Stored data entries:
______________________________

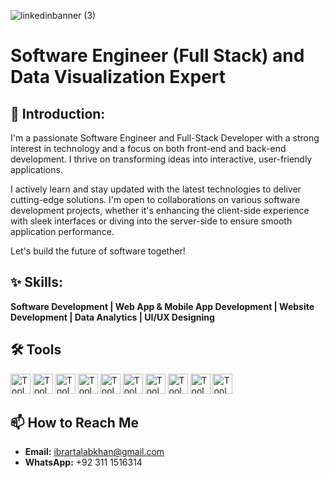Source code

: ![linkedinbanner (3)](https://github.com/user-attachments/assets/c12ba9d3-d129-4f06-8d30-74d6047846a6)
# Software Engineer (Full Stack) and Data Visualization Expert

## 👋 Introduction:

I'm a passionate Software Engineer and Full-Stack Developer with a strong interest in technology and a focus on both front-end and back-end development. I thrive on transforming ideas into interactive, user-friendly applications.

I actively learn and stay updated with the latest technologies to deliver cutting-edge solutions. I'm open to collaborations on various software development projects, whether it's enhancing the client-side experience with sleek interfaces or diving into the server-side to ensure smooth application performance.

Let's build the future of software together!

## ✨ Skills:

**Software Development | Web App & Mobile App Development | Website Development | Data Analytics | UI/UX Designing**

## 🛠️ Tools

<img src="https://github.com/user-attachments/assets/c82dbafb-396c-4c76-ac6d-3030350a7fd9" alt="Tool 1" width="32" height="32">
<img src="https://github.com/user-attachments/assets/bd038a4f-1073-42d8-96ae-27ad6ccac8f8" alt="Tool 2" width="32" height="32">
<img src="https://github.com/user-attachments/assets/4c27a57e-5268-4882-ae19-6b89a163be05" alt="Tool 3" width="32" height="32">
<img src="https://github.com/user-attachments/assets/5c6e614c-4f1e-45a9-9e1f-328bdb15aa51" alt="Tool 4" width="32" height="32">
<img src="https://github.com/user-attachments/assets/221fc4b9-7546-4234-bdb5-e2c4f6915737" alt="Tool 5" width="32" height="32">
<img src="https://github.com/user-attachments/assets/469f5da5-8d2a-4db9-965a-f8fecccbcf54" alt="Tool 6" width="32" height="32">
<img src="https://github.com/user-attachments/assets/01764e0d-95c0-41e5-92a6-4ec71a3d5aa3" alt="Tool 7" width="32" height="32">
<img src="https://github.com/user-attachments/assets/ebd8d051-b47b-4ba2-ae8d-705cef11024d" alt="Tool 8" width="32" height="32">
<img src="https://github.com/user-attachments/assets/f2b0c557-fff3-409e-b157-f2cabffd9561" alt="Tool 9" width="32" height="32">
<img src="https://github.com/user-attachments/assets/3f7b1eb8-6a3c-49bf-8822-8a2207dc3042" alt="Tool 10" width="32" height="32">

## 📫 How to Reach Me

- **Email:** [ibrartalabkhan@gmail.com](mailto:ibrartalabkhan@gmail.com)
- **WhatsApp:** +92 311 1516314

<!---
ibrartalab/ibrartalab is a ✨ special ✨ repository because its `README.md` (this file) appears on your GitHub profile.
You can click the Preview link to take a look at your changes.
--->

______________________________

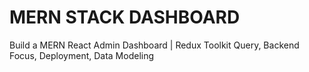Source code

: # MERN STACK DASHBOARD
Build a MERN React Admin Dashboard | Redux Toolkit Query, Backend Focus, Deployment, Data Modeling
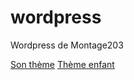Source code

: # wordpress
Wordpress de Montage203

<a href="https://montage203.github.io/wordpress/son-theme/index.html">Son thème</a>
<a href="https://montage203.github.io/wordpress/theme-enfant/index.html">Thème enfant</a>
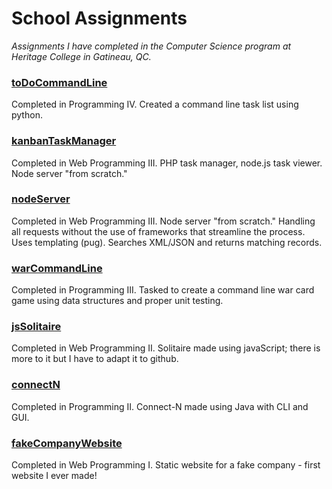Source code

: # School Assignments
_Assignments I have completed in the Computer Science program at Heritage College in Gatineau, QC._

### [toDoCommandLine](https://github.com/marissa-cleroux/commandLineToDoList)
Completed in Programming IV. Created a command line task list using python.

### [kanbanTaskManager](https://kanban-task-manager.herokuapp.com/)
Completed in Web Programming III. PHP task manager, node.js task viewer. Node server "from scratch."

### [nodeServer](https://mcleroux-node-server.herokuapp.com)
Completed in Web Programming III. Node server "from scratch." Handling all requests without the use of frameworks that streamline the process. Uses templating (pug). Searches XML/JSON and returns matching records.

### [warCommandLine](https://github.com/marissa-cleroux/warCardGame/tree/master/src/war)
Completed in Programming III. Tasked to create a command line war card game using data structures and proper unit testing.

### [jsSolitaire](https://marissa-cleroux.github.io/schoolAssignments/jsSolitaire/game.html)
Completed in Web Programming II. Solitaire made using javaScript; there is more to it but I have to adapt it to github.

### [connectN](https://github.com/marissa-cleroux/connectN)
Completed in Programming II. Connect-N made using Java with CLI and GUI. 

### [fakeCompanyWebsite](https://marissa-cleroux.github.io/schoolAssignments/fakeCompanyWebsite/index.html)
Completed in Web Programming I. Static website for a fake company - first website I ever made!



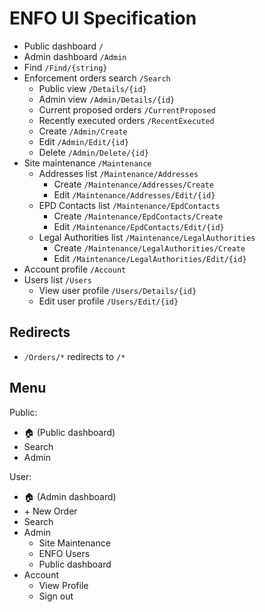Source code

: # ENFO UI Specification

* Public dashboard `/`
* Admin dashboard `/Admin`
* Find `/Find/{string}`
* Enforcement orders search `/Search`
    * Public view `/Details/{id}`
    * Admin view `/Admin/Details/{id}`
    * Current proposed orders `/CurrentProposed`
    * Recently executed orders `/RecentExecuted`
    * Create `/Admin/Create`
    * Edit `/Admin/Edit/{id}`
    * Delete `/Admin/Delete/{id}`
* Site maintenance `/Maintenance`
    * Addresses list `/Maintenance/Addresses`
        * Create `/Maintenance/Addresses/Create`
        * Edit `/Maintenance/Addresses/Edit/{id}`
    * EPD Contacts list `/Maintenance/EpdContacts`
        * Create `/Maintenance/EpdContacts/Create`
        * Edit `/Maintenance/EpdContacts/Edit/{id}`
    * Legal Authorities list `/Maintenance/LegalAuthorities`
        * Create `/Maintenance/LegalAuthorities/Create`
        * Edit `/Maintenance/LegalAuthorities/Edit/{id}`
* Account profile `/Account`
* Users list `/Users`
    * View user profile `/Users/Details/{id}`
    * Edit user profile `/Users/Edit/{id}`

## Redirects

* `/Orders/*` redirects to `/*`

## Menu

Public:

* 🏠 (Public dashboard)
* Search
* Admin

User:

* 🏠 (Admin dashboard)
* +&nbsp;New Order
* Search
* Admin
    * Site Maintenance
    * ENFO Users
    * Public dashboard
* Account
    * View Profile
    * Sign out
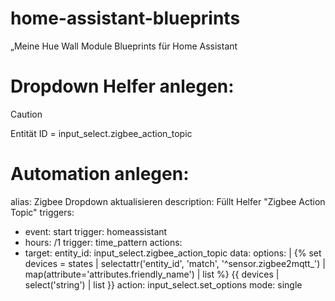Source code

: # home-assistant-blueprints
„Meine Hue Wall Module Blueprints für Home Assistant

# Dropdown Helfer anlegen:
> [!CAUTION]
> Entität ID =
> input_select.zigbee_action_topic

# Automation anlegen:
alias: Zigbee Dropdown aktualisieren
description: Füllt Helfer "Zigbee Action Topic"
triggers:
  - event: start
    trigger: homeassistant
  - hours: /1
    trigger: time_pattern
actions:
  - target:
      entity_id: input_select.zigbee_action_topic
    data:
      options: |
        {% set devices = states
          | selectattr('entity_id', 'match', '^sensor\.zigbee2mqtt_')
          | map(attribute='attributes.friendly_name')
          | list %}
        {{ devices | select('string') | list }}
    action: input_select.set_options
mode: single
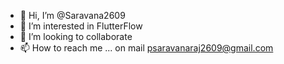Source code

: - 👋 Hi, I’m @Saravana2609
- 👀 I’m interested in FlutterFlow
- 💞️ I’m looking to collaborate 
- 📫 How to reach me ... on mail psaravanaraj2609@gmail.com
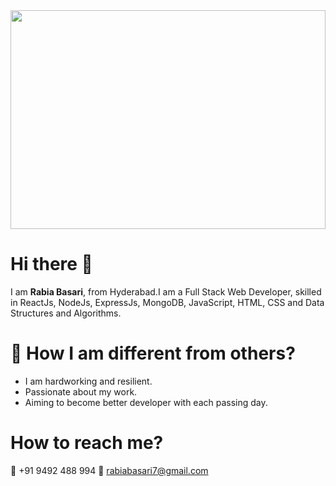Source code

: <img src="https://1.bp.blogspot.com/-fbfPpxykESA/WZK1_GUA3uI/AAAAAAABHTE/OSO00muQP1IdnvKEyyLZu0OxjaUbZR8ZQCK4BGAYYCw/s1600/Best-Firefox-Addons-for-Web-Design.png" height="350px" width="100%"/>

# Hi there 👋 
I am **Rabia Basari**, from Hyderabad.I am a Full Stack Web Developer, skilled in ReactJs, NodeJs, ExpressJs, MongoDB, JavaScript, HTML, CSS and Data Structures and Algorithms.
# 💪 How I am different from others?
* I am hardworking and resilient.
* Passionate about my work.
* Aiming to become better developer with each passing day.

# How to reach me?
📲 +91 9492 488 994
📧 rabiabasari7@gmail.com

______________________________

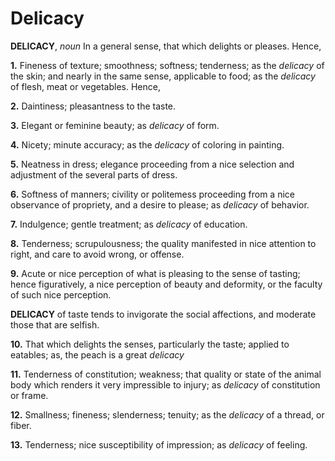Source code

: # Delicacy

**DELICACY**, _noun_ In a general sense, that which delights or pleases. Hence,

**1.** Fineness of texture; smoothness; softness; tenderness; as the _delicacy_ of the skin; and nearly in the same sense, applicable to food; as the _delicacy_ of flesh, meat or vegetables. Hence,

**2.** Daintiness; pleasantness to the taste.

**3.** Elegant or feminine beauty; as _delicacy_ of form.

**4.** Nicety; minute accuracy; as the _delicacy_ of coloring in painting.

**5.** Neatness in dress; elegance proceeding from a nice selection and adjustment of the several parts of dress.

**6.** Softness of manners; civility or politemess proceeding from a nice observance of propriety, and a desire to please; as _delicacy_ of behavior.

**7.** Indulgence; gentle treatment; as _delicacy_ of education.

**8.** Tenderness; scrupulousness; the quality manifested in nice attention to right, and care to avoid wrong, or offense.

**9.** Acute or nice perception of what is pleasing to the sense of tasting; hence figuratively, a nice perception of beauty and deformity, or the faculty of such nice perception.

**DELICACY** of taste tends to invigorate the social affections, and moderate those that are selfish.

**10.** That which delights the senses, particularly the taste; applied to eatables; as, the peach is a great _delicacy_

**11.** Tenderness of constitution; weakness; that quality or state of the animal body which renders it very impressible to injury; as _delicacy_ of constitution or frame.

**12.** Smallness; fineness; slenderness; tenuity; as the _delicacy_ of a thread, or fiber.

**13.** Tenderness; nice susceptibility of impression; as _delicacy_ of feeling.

______________________________

**Your objective:** Whenever the string "using" shows up in a line of the entries, copy that line.

**Answer to this problem:**
Completed in Programming IV. Created a command line task list using python.
Completed in Programming III. Tasked to create a command line war card game using data structures and proper unit testing.
Completed in Web Programming II. Solitaire made using javaScript; there is more to it but I have to adapt it to github.
Completed in Programming II. Connect-N made using Java with CLI and GUI. 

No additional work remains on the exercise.